Uniqlo parent Fast Retailing Co to raise wages by as much as 40%, in a high-profile sign

Uniqlo parent Fast Retailing Co Ltd on Wednesday said it would raise wages by as much as 40%, in a high-profile sign that Japan’s rock-bottom salaries may be starting to budge after decades of deflation and cost-cutting.

The move by the casual clothing giant is likely to heighten focus on worker pay ahead of annual spring labour negotiations, although it looks unlikely that the rest of Japan Inc will deliver increases on the same scale, reports Reuters.

Prime Minister Fumio Kishida has repeatedly called for companies to increase wages, a plea that has gained urgency as prices have surged, leading to once-unthinkable increases in the cost of everything from food to fuel.
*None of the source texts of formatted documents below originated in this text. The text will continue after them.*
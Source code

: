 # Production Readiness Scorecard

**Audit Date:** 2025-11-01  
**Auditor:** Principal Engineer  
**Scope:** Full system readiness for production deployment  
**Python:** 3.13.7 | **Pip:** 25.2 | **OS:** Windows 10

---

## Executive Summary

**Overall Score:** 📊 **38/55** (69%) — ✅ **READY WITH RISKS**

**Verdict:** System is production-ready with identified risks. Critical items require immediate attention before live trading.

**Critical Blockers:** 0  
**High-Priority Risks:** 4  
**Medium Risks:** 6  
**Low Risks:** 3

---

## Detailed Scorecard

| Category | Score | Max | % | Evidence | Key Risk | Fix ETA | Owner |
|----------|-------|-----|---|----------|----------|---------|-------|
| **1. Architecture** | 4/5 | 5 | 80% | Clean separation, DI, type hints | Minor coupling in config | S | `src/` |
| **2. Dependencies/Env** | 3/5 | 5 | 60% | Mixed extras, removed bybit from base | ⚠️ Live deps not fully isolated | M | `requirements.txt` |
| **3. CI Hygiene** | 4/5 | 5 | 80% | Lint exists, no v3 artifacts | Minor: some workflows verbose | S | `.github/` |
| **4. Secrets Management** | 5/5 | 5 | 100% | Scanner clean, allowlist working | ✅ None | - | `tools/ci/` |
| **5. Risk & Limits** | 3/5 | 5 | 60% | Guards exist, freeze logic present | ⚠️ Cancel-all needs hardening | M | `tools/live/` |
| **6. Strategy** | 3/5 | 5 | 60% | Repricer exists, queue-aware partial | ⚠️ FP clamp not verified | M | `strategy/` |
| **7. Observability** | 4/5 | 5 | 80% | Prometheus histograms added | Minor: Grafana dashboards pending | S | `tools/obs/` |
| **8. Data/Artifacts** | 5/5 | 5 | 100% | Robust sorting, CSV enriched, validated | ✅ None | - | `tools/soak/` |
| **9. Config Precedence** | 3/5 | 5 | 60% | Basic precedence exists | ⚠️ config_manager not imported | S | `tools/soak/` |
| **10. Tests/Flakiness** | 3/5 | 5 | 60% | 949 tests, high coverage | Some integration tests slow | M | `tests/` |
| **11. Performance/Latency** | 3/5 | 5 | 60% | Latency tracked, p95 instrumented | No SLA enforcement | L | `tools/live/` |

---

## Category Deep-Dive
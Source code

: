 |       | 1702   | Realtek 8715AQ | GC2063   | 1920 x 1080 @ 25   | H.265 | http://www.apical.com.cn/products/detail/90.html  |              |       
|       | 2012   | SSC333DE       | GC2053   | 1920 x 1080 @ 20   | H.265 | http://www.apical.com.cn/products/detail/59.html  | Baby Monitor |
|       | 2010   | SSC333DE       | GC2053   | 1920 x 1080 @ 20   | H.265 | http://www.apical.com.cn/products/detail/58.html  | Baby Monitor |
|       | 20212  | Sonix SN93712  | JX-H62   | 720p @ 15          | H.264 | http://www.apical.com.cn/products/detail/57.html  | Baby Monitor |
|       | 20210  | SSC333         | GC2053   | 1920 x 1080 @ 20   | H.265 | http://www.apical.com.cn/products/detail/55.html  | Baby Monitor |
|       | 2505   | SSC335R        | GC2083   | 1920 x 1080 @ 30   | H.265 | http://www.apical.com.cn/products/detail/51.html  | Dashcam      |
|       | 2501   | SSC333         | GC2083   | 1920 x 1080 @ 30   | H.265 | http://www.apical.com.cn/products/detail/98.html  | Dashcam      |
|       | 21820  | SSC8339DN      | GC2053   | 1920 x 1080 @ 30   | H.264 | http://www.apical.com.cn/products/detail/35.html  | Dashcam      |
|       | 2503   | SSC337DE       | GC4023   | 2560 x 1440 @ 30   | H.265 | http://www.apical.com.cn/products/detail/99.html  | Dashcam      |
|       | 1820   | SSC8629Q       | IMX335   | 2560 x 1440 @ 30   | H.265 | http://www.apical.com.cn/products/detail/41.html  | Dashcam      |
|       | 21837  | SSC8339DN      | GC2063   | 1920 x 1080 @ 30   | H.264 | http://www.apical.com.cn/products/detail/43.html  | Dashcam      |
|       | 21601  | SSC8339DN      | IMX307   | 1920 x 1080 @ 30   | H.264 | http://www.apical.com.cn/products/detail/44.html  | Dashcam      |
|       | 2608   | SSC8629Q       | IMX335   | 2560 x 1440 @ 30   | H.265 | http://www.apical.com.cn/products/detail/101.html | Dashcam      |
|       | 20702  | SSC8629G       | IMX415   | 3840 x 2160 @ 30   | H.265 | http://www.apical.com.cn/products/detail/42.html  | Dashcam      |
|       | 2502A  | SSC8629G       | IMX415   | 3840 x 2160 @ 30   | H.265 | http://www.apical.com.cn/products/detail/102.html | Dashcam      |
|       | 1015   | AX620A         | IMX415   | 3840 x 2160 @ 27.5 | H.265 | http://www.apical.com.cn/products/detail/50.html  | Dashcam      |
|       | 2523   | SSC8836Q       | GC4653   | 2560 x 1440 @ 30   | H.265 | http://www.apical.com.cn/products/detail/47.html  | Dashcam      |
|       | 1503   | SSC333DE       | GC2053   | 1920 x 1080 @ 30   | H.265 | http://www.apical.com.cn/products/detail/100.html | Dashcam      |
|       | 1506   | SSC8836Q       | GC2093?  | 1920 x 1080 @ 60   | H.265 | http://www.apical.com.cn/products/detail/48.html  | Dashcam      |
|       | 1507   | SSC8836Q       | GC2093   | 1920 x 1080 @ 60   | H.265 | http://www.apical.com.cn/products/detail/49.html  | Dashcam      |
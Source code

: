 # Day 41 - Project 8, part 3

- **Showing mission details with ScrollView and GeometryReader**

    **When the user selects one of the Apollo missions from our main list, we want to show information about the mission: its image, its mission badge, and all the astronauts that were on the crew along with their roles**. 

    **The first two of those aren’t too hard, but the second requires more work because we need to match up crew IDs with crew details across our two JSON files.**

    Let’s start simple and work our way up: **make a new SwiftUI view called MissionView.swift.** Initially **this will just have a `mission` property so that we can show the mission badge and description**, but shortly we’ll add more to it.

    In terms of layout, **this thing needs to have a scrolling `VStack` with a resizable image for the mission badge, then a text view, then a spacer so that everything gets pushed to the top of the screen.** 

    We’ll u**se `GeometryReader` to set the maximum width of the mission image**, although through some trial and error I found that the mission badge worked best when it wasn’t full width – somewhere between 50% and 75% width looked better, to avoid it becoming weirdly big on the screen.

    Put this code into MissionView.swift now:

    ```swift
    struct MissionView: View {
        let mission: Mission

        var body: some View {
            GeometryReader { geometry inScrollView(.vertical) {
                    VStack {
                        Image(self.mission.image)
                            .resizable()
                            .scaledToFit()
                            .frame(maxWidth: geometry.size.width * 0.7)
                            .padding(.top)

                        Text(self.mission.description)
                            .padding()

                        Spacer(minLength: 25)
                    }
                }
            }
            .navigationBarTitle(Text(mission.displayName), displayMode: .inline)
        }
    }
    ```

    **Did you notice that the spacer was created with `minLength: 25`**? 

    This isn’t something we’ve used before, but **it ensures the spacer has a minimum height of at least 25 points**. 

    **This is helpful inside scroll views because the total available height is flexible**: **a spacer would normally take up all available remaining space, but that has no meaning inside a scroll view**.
The poor state of pay has become arguably the greatest problem for the world’s third-largest economy. In dollar terms, average annual pay in Japan was $39,711 in 2021, well below the OECD average of $51,607 and little changed from the early 1990s.

“Fast Retailing aside, there have been a number of companies that up to last year have significantly boosted their rate of pay increases. That’s a positive factor for the Japanese economy,” said Taro Saito, executive research fellow at NLI Research Institute.

Still, he cautioned that Fast Retailing’s case was that of one company with the wherewithal to afford sharp increases, which wasn’t true of many other Japanese companies.

Fast Retailing’s move marked the first time in at least 20 years that the company, which operates more than 3,500 clothing stores worldwide, would revise remuneration across its entire group, said spokesperson Pei Chi Tung.

The change was aimed at making the company’s work style and remuneration more globally competitive, she said, adding that there was an “urgent need” to raise pay in Japan, where it has remained low compared with overseas operations.

From March, new graduate employees would be paid 300,000 yen ($2,300) a month, compared with 255,000 yen now, representing an annual increase of around 18%, the company said. New store managers will see an increase of around 36%, to 390,000 yen a month, it said.